Their original paper, "Twitter mood predicts the stock market," noted Twitter feeds such as OpinionFinder and Google-Profile of Mood States had an 87.6 per cent accuracy in predicting market changes.

On April Fool's day, a UK hedge fund, Derwent Capital Markets, reportedly is pumping in US$40 million (RM121.20 million) to obtain exclusive rights to the Twitter predictor, which it hopes will be the next great tool to help investors make money from the stock market.

In Malaysia, most funds and investors aren't savvy enough to use Twitter or other social networks such as Facebook, as tools to gauge or even hedge their bets in the stock market.

Yet, even then, we do have our own indicators, providing us clues on how to make daily trades.

The average Malaysian "Twitter-happiness" index on stock market is to see how the Dow Jones closed the previous day, and off late since the earthquake and tsunami, to monitor if the Japanese stock market is crashing again.

If the Dow Jones is up, people feel bullish and are willing to take additional risks on their daily trades. But if the Dow Jones is up by a lot, then people are cautious that it might fall the next day, hence they become apprehensive in their trades here.
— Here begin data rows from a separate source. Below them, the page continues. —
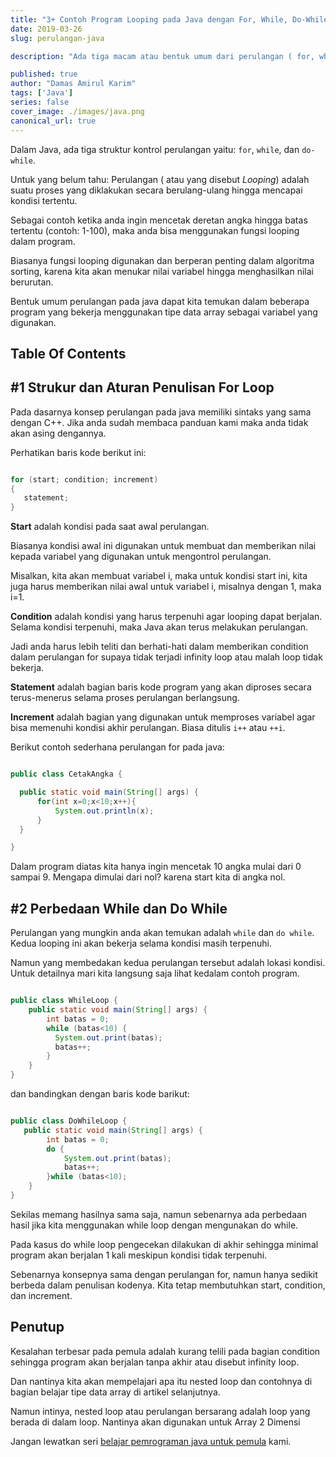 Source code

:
 ```yaml
---
title: "3+ Contoh Program Looping pada Java dengan For, While, Do-While"
date: 2019-03-26
slug: perulangan-java

description: "Ada tiga macam atau bentuk umum dari perulangan ( for, while, dan do-while ) dan berikut adalah contoh program looping pada bahasa pemrograman java."

published: true
author: "Damas Amirul Karim"
tags: ['Java']
series: false
cover_image: ./images/java.png
canonical_url: true
---
```


Dalam Java, ada tiga struktur kontrol perulangan yaitu: `for`, `while`, dan  `do-while`.

Untuk yang belum tahu: Perulangan ( atau yang disebut *Looping*) adalah suatu proses yang diklakukan secara berulang-ulang hingga mencapai kondisi tertentu.

Sebagai contoh ketika anda ingin mencetak deretan angka hingga batas tertentu (contoh: 1-100), maka anda bisa menggunakan fungsi looping dalam program.

Biasanya fungsi looping digunakan dan berperan penting dalam algoritma sorting, karena kita akan menukar nilai variabel hingga menghasilkan nilai berurutan.

Bentuk umum perulangan pada java dapat kita temukan dalam beberapa program yang bekerja menggunakan tipe data array sebagai variabel yang digunakan.

## Table Of Contents

## #1 Strukur dan Aturan Penulisan For Loop

Pada dasarnya konsep perulangan pada java memiliki sintaks yang sama dengan C++. Jika anda sudah membaca panduan kami maka anda tidak akan asing dengannya.

Perhatikan baris kode berikut ini:

```java

for (start; condition; increment)
{
   statement;
}
```

**Start** adalah kondisi pada saat awal perulangan.

Biasanya kondisi awal ini digunakan untuk membuat dan memberikan nilai kepada variabel yang digunakan untuk mengontrol perulangan.

Misalkan, kita akan membuat variabel i, maka untuk kondisi start ini, kita juga harus memberikan nilai awal untuk variabel i, misalnya dengan 1, maka i=1.

**Condition** adalah kondisi yang harus terpenuhi agar looping dapat berjalan. Selama kondisi terpenuhi, maka Java akan terus melakukan perulangan.

Jadi anda harus lebih teliti dan berhati-hati dalam memberikan condition dalam perulangan for supaya tidak terjadi infinity loop atau malah loop tidak bekerja.

**Statement** adalah bagian baris kode program yang akan diproses secara terus-menerus selama proses perulangan berlangsung.

**Increment** adalah bagian yang digunakan untuk memproses variabel agar bisa memenuhi kondisi akhir perulangan. Biasa ditulis `i++` atau `++i`.

Berikut contoh sederhana perulangan for pada java:

```java

public class CetakAngka {

  public static void main(String[] args) {
      for(int x=0;x<10;x++){
          System.out.println(x);
      }
  }

}
```

Dalam program diatas kita hanya ingin mencetak 10 angka mulai dari 0 sampai 9. Mengapa dimulai dari nol? karena start kita di angka nol.

## #2 Perbedaan While dan Do While

Perulangan yang mungkin anda akan temukan adalah `while` dan `do while`. Kedua looping ini akan bekerja selama kondisi masih terpenuhi.

Namun yang membedakan kedua perulangan tersebut adalah lokasi kondisi. Untuk detailnya mari kita langsung saja lihat kedalam contoh program.

```java

public class WhileLoop {
    public static void main(String[] args) {
        int batas = 0;
        while (batas<10) {
          System.out.print(batas);
          batas++;
        }
    }
}
```

dan bandingkan dengan baris kode barikut:

```java

public class DoWhileLoop {
   public static void main(String[] args) {
        int batas = 0;
        do {
            System.out.print(batas);
            batas++;
        }while (batas<10);
    }
}
```

Sekilas memang hasilnya sama saja, namun sebenarnya ada perbedaan hasil jika kita menggunakan while loop dengan mengunakan do while.

Pada kasus do while loop pengecekan dilakukan di akhir sehingga minimal program akan berjalan 1 kali meskipun kondisi tidak terpenuhi.

Sebenarnya konsepnya sama dengan perulangan for, namun hanya sedikit berbeda dalam penulisan kodenya. Kita tetap membutuhkan start, condition, dan increment.

## Penutup

Kesalahan terbesar pada pemula adalah kurang telili pada bagian condition sehingga program akan berjalan tanpa akhir atau disebut infinity loop.

Dan nantinya kita akan mempelajari apa itu nested loop dan contohnya di bagian belajar tipe data array di artikel selanjutnya.

Namun intinya, nested loop atau perulangan bersarang adalah loop yang berada di dalam loop. Nantinya akan digunakan untuk Array 2 Dimensi

Jangan lewatkan seri [belajar pemrograman java untuk pemula](/blog/belajar-java/) kami.

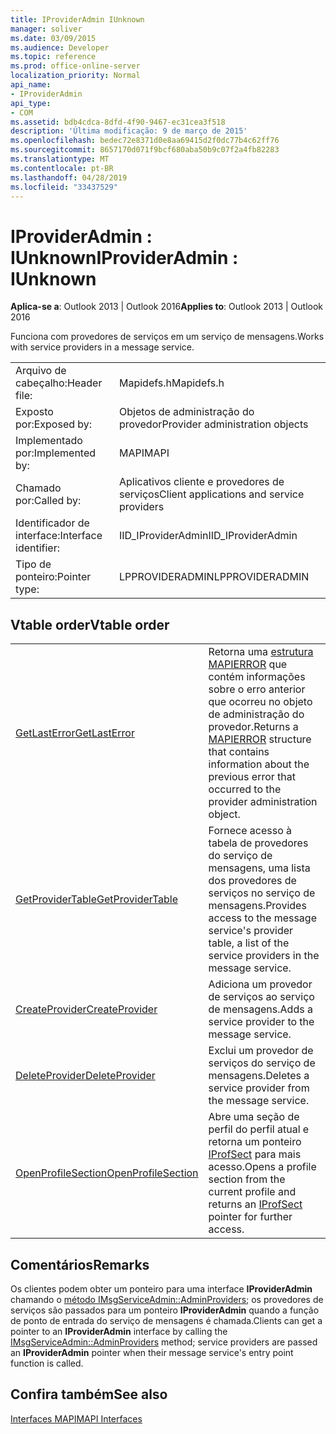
 ```yaml
---
title: IProviderAdmin IUnknown
manager: soliver
ms.date: 03/09/2015
ms.audience: Developer
ms.topic: reference
ms.prod: office-online-server
localization_priority: Normal
api_name:
- IProviderAdmin
api_type:
- COM
ms.assetid: bdb4cdca-8dfd-4f90-9467-ec31cea3f518
description: 'Última modificação: 9 de março de 2015'
ms.openlocfilehash: bedec72e8371d0e8aa69415d2f0dc77b4c62ff76
ms.sourcegitcommit: 8657170d071f9bcf680aba50b9c07f2a4fb82283
ms.translationtype: MT
ms.contentlocale: pt-BR
ms.lasthandoff: 04/28/2019
ms.locfileid: "33437529"
---
```

# <a name="iprovideradmin--iunknown"></a><span data-ttu-id="6f9a1-103">IProviderAdmin : IUnknown</span><span class="sxs-lookup"><span data-stu-id="6f9a1-103">IProviderAdmin : IUnknown</span></span>

  
  
<span data-ttu-id="6f9a1-104">**Aplica-se a**: Outlook 2013 | Outlook 2016</span><span class="sxs-lookup"><span data-stu-id="6f9a1-104">**Applies to**: Outlook 2013 | Outlook 2016</span></span> 
  
<span data-ttu-id="6f9a1-105">Funciona com provedores de serviços em um serviço de mensagens.</span><span class="sxs-lookup"><span data-stu-id="6f9a1-105">Works with service providers in a message service.</span></span> 
  
|||
|:-----|:-----|
|<span data-ttu-id="6f9a1-106">Arquivo de cabeçalho:</span><span class="sxs-lookup"><span data-stu-id="6f9a1-106">Header file:</span></span>  <br/> |<span data-ttu-id="6f9a1-107">Mapidefs.h</span><span class="sxs-lookup"><span data-stu-id="6f9a1-107">Mapidefs.h</span></span>  <br/> |
|<span data-ttu-id="6f9a1-108">Exposto por:</span><span class="sxs-lookup"><span data-stu-id="6f9a1-108">Exposed by:</span></span>  <br/> |<span data-ttu-id="6f9a1-109">Objetos de administração do provedor</span><span class="sxs-lookup"><span data-stu-id="6f9a1-109">Provider administration objects</span></span>  <br/> |
|<span data-ttu-id="6f9a1-110">Implementado por:</span><span class="sxs-lookup"><span data-stu-id="6f9a1-110">Implemented by:</span></span>  <br/> |<span data-ttu-id="6f9a1-111">MAPI</span><span class="sxs-lookup"><span data-stu-id="6f9a1-111">MAPI</span></span>  <br/> |
|<span data-ttu-id="6f9a1-112">Chamado por:</span><span class="sxs-lookup"><span data-stu-id="6f9a1-112">Called by:</span></span>  <br/> |<span data-ttu-id="6f9a1-113">Aplicativos cliente e provedores de serviços</span><span class="sxs-lookup"><span data-stu-id="6f9a1-113">Client applications and service providers</span></span>  <br/> |
|<span data-ttu-id="6f9a1-114">Identificador de interface:</span><span class="sxs-lookup"><span data-stu-id="6f9a1-114">Interface identifier:</span></span>  <br/> |<span data-ttu-id="6f9a1-115">IID_IProviderAdmin</span><span class="sxs-lookup"><span data-stu-id="6f9a1-115">IID_IProviderAdmin</span></span>  <br/> |
|<span data-ttu-id="6f9a1-116">Tipo de ponteiro:</span><span class="sxs-lookup"><span data-stu-id="6f9a1-116">Pointer type:</span></span>  <br/> |<span data-ttu-id="6f9a1-117">LPPROVIDERADMIN</span><span class="sxs-lookup"><span data-stu-id="6f9a1-117">LPPROVIDERADMIN</span></span>  <br/> |
   
## <a name="vtable-order"></a><span data-ttu-id="6f9a1-118">Vtable order</span><span class="sxs-lookup"><span data-stu-id="6f9a1-118">Vtable order</span></span>

|||
|:-----|:-----|
|[<span data-ttu-id="6f9a1-119">GetLastError</span><span class="sxs-lookup"><span data-stu-id="6f9a1-119">GetLastError</span></span>](iprovideradmin-getlasterror.md) <br/> |<span data-ttu-id="6f9a1-120">Retorna uma [estrutura MAPIERROR](mapierror.md) que contém informações sobre o erro anterior que ocorreu no objeto de administração do provedor.</span><span class="sxs-lookup"><span data-stu-id="6f9a1-120">Returns a [MAPIERROR](mapierror.md) structure that contains information about the previous error that occurred to the provider administration object.</span></span>  <br/> |
|[<span data-ttu-id="6f9a1-121">GetProviderTable</span><span class="sxs-lookup"><span data-stu-id="6f9a1-121">GetProviderTable</span></span>](iprovideradmin-getprovidertable.md) <br/> |<span data-ttu-id="6f9a1-122">Fornece acesso à tabela de provedores do serviço de mensagens, uma lista dos provedores de serviços no serviço de mensagens.</span><span class="sxs-lookup"><span data-stu-id="6f9a1-122">Provides access to the message service's provider table, a list of the service providers in the message service.</span></span>  <br/> |
|[<span data-ttu-id="6f9a1-123">CreateProvider</span><span class="sxs-lookup"><span data-stu-id="6f9a1-123">CreateProvider</span></span>](iprovideradmin-createprovider.md) <br/> |<span data-ttu-id="6f9a1-124">Adiciona um provedor de serviços ao serviço de mensagens.</span><span class="sxs-lookup"><span data-stu-id="6f9a1-124">Adds a service provider to the message service.</span></span>  <br/> |
|[<span data-ttu-id="6f9a1-125">DeleteProvider</span><span class="sxs-lookup"><span data-stu-id="6f9a1-125">DeleteProvider</span></span>](iprovideradmin-deleteprovider.md) <br/> |<span data-ttu-id="6f9a1-126">Exclui um provedor de serviços do serviço de mensagens.</span><span class="sxs-lookup"><span data-stu-id="6f9a1-126">Deletes a service provider from the message service.</span></span>  <br/> |
|[<span data-ttu-id="6f9a1-127">OpenProfileSection</span><span class="sxs-lookup"><span data-stu-id="6f9a1-127">OpenProfileSection</span></span>](iprovideradmin-openprofilesection.md) <br/> |<span data-ttu-id="6f9a1-128">Abre uma seção de perfil do perfil atual e retorna um ponteiro [IProfSect](iprofsectimapiprop.md) para mais acesso.</span><span class="sxs-lookup"><span data-stu-id="6f9a1-128">Opens a profile section from the current profile and returns an [IProfSect](iprofsectimapiprop.md) pointer for further access.</span></span>  <br/> |
   
## <a name="remarks"></a><span data-ttu-id="6f9a1-129">Comentários</span><span class="sxs-lookup"><span data-stu-id="6f9a1-129">Remarks</span></span>

<span data-ttu-id="6f9a1-130">Os clientes podem obter um ponteiro para uma interface **IProviderAdmin** chamando o [método IMsgServiceAdmin::AdminProviders;](imsgserviceadmin-adminproviders.md) os provedores de serviços são passados para um ponteiro **IProviderAdmin** quando a função de ponto de entrada do serviço de mensagens é chamada.</span><span class="sxs-lookup"><span data-stu-id="6f9a1-130">Clients can get a pointer to an **IProviderAdmin** interface by calling the [IMsgServiceAdmin::AdminProviders](imsgserviceadmin-adminproviders.md) method; service providers are passed an **IProviderAdmin** pointer when their message service's entry point function is called.</span></span> 
  
## <a name="see-also"></a><span data-ttu-id="6f9a1-131">Confira também</span><span class="sxs-lookup"><span data-stu-id="6f9a1-131">See also</span></span>



[<span data-ttu-id="6f9a1-132">Interfaces MAPI</span><span class="sxs-lookup"><span data-stu-id="6f9a1-132">MAPI Interfaces</span></span>](mapi-interfaces.md)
It is not Twitter, or even close to it, but for the local investor, its the Dow Jones closing, news flash from CNBC, CNN and Al Jazeera that sometimes makes us feel that the whole world is going to crash, that determines how we trade, or even brave enough to trade on certain days.

The main Malaysian "Twitter" is still, however, the newspapers, and most recently financial blogs they can move stocks in a single post.

If they tell you that analysts told them that timber stocks are good because Japan needs a lot of wood to rebuild, then investors, punters and even gamblers will want to have a go.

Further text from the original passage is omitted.